*** Opening EXERCISE MATERIALS ***

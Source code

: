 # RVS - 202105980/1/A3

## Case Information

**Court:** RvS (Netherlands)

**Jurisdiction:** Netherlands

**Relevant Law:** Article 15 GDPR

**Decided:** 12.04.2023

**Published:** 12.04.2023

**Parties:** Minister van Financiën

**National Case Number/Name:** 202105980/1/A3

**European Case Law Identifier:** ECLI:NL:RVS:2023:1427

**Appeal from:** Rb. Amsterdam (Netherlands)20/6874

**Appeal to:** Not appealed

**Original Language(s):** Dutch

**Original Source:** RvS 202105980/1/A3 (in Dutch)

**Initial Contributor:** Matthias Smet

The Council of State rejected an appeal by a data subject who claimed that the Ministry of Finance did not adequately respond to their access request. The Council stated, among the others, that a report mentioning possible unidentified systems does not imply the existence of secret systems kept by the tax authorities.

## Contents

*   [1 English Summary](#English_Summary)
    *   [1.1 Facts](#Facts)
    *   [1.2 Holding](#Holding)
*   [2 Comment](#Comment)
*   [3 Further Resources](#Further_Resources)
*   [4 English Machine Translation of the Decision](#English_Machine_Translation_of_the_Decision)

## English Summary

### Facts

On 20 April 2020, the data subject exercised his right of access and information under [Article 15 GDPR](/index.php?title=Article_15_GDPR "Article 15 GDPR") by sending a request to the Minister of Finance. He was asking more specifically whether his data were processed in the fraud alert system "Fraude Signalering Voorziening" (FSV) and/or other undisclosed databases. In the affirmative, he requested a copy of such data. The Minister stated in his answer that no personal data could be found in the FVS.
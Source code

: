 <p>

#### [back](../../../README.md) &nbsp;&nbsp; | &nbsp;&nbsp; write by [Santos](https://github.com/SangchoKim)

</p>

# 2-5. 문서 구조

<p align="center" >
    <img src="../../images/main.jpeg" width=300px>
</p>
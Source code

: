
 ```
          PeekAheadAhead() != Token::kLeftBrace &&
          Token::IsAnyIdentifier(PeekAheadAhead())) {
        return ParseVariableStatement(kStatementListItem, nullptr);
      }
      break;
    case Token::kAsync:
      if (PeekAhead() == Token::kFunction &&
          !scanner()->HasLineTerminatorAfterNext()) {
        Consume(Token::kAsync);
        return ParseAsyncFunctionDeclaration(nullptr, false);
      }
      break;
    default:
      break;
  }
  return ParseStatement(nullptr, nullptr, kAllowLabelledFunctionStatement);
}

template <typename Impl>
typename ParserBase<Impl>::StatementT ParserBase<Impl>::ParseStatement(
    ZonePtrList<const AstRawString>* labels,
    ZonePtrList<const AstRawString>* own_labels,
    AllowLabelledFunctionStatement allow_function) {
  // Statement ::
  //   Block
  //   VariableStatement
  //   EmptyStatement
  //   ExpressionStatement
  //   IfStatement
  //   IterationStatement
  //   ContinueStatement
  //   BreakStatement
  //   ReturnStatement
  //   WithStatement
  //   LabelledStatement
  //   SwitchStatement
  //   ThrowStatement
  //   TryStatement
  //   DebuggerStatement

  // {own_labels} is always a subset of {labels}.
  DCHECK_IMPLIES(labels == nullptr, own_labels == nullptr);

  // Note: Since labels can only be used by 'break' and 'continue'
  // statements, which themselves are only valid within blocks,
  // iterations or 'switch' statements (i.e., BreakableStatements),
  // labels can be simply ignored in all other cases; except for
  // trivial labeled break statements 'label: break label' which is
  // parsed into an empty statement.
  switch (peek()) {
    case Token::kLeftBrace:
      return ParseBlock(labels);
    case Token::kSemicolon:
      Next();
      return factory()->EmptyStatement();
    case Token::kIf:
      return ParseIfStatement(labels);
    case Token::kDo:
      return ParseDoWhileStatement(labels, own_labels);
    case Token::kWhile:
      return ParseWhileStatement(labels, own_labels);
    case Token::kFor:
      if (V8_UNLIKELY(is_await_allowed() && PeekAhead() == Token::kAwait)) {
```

*** Closing EXERCISE MATERIALS ***

PROMPT: Please report every line among the entries that includes "kAsync".

RESULT BELOW:
    case Token::kAsync:
        Consume(Token::kAsync);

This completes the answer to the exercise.